Now, you might protest and say that I am not really getting smarter, that I have just given up and accepting everyone and everything. I understand your position, but I don’t think that is an accurate assessment. For me, what I have come to realize is that I am not going to be judged on what others do, but on what I do. I am only responsible for me, not you or anyone else.
The Bible seems to indicate that the basis of God’s judgment will be threefold. First, do I love Jesus. Second, do I follow Him. And third, how do I relate to the downtrodden and needy. If I could sum it up succinctly, I would suggest salvation means to accept God’s grace willfully and distribute it to others cheerfully. I will not be held accountable for keeping the right rules, being a member of the right political party, voting for the right candidate, or shouting the loudest at the right religious or political rally.
Another amazing thing I have realized recently is that I will not be held accountable for how well you do things either. In other words, my job is not to worry about how well you are doing your job. I have a responsibility for helping you experience the grace of God, but what you do with that grace is up to you.
Consequently, I have done away with many of those boxes where I kept people. I no longer have to worry about whether you are in or out or if you are good or bad. It doesn’t mean I don’t have opinions. I have numerous opinions about almost everything, but I no longer need to condemn those who do not share my opinion.
I am much smarter than I have ever been, and I hope I will be even smarter tomorrow (I’m not ready to quit learning). Yet, at the same time, there are fewer and fewer things that I am sure about. You might think that such a condition makes life difficult, but the reality is that it makes life much easier.
There is a really old joke about a young preacher who decided to deliver a sermon on raising children. He did not allow the fact that he had no children stand in his way. He titled the sermon, “The Ten Commandments of Raising Children.”

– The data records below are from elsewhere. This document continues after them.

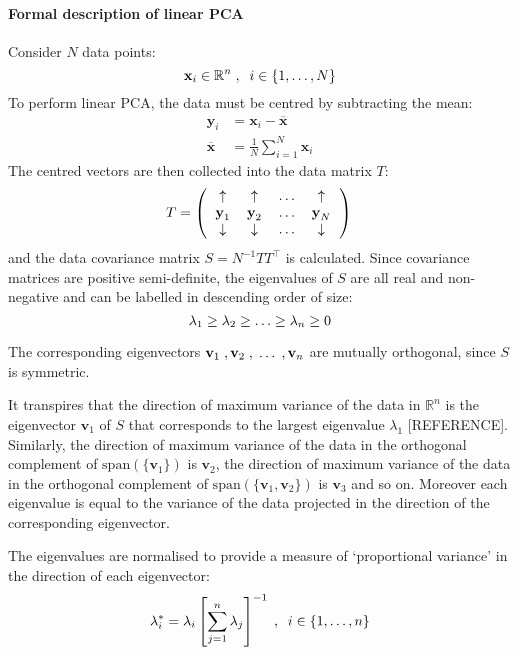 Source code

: \documentclass[preprint,authoryear,3p]{elsarticle}
\begin{document}
\paragraph*{Formal description of linear PCA}

Consider $N$ data points:
$$
\textbf{x}_i \in \mathbb{R}^n \; , \; \; i \in \{1, \mathellipsis , N \}
$$
To perform linear PCA, the data must be centred by subtracting the mean:
\begin{align*}
\textbf{y}_{i} &= \textbf{x}_{i} - \overline{\textbf{x}} \\
\overline{\textbf{x}} &= \frac{1}{N} \displaystyle \sum_{i =1}^N \textbf{x}_{i}
\end{align*}
The centred vectors are then collected into the data matrix $T$:
\begin{equation*}
T = \left(
\begin{tabular}{cccc}
$\uparrow$ & $\uparrow$ & $\mathellipsis$ & $\uparrow$\\
$\textbf{y}_{1}$ & $\textbf{y}_{2}$ & $\mathellipsis$ & $\textbf{y}_{N}$ \\
$\downarrow$ & $\downarrow$ & $\mathellipsis$ & $\downarrow$
\end{tabular} \right) \\
\end{equation*}
and the data covariance matrix $S = N^{-1} T {T}^\top$ is calculated. Since covariance matrices are positive semi-definite, the eigenvalues of $S$ are all real and non-negative and can be labelled in descending order of size:
$$\lambda_1 \geq \lambda_2 \geq \mathellipsis \geq \lambda_n \geq 0$$

The corresponding eigenvectors $\textbf{v}_1 \; , \textbf{v}_2 \; , \; \mathellipsis \; , \textbf{v}_n$ are mutually orthogonal, since $S$ is symmetric.

It transpires that the direction of maximum variance of the data in $\mathbb{R}^n$ is the eigenvector $\textbf{v}_1$ of $S$ that corresponds to the largest eigenvalue $\lambda_1$ [REFERENCE]. Similarly, the direction of maximum variance of the data in the orthogonal complement of $\text{span}(\{\textbf{v}_1\})$ is $\textbf{v}_2$, the direction of maximum variance of the data in the orthogonal complement of $\text{span}(\{\textbf{v}_1,\textbf{v}_2\})$ is $\textbf{v}_3$ and so on. Moreover each eigenvalue is equal to the variance of the data projected in the direction of the corresponding eigenvector.

The eigenvalues are normalised to provide a measure of `proportional variance' in the direction of each eigenvector:
\begin{align*}
\lambda_i^{*} = \lambda_i \left[ \displaystyle \sum_{j=1}^{n} \lambda_j \right]^{-1} \; , \; \; i \in \{1, \mathellipsis , n \}
\end{align*}
\end{document}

Several years later, after having a couple of children who were now school age, he reworked the sermon and changed the title a bit to, “The Ten Suggestions for Raising Children.”
The children grew older and became teenagers so once again he reworked the sermon and titled it, “The Ten Things You Might Want to Try in Raising Children.”
After many years and the wear and tear of parenthood, the children were grown and he tried one last time and titled the sermon, “Ten Things That Don’t Work When Raising Children.”
I am that pastor and you could tell the same story about me concerning numerous other issues and subjects. Experience can be an extremely valuable teacher. If you find yourself at odds with someone with more experience, it would probably be a good idea to revisit your opinions. You shall rise up before the grayheaded and honor the aged, and you shall revere your God; I am the LORD. (Lev. 19:32)
I have spent a lifetime trying to understand God and I can testify that He is much harder to figure out than I ever imagined.